● **WHAT THE TASK ASKS**: Run through the records and, wherever a line holds the word "product", return that line.

------ LISTED RECORDS ------

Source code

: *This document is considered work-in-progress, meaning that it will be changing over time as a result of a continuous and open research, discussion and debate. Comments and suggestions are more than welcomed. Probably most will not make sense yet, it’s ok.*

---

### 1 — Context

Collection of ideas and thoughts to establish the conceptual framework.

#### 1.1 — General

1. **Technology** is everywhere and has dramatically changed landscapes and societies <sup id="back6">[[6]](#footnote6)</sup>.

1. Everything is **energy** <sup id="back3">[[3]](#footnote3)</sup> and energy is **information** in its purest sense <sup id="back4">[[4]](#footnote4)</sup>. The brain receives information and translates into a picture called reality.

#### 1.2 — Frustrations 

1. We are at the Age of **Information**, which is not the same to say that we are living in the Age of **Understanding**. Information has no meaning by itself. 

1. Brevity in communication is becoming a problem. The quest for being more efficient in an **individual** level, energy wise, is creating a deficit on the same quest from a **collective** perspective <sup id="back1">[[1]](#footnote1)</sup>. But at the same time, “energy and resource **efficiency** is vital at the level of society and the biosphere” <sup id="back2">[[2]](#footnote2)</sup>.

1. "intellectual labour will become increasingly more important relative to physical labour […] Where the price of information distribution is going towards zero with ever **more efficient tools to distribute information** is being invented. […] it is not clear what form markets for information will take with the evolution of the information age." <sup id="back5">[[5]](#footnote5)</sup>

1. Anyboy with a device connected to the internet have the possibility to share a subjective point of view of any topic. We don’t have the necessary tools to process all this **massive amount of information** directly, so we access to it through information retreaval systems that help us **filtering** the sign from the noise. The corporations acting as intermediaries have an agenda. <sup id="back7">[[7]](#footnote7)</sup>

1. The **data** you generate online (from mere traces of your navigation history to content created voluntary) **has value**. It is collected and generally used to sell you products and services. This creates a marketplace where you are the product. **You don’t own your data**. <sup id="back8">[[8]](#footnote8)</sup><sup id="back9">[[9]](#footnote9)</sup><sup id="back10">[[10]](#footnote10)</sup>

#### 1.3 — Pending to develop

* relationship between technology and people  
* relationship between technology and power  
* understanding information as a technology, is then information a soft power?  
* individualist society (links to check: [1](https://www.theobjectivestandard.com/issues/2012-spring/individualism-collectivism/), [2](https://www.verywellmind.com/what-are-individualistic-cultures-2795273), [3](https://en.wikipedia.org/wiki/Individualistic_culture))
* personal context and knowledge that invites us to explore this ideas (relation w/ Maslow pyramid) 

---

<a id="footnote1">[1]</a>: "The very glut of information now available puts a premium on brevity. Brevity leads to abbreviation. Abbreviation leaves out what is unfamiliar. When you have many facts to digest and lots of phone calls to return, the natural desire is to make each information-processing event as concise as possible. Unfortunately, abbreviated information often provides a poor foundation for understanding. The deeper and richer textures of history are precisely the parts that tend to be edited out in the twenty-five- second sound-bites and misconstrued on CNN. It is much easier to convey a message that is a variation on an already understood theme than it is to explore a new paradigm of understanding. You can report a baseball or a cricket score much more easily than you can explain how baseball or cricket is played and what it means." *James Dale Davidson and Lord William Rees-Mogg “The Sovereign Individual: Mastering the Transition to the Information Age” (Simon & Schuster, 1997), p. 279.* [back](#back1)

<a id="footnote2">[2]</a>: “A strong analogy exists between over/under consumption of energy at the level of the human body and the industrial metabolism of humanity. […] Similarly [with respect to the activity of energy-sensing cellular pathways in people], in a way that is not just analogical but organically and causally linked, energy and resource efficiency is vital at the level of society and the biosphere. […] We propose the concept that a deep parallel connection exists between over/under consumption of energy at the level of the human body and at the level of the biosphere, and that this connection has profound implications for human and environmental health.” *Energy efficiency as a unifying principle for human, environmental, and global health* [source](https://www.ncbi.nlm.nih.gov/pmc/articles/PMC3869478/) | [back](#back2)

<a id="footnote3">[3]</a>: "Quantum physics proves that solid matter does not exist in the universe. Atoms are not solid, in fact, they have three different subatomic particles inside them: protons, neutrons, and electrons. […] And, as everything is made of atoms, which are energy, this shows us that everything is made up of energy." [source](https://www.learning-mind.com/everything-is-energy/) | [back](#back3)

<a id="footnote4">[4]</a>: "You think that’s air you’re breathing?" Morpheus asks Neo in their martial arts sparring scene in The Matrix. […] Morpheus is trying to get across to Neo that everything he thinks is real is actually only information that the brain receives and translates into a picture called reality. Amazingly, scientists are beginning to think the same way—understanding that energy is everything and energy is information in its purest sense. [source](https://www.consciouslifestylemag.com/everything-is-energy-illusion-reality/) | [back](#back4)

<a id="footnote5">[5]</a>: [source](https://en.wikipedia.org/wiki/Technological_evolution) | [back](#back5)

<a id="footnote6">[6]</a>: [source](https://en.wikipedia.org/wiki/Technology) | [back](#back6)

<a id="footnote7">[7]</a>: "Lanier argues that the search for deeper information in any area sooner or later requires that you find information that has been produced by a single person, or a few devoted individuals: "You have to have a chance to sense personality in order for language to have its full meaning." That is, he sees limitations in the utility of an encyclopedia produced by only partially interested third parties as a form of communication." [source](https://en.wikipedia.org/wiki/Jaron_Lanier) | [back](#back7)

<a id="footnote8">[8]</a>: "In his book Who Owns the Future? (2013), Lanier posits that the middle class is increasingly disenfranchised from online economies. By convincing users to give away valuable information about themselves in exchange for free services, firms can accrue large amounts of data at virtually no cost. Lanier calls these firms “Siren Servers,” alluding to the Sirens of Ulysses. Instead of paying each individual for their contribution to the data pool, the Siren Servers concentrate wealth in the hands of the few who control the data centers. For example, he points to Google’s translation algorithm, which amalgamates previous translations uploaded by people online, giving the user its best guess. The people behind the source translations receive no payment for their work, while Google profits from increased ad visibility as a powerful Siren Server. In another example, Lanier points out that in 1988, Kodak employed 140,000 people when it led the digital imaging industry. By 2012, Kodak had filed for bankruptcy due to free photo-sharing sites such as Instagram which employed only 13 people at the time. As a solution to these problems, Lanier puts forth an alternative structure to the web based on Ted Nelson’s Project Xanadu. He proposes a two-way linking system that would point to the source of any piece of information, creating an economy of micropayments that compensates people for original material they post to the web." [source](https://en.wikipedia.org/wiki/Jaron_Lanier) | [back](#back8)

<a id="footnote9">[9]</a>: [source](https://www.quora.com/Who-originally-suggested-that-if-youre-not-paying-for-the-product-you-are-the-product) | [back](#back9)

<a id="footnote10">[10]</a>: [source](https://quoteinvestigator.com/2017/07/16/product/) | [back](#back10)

------

● **THE COMPLETED TASK**:
1. The **data** you generate online (from mere traces of your navigation history to content created voluntary) **has value**. It is collected and generally used to sell you products and services. This creates a marketplace where you are the product. **You don’t own your data**. <sup id="back8">[[8]](#footnote8)</sup><sup id="back9">[[9]](#footnote9)</sup><sup id="back10">[[10]](#footnote10)</sup>
<a id="footnote9">[9]</a>: [source](https://www.quora.com/Who-originally-suggested-that-if-youre-not-paying-for-the-product-you-are-the-product) | [back](#back9)
<a id="footnote10">[10]</a>: [source](https://quoteinvestigator.com/2017/07/16/product/) | [back](#back10)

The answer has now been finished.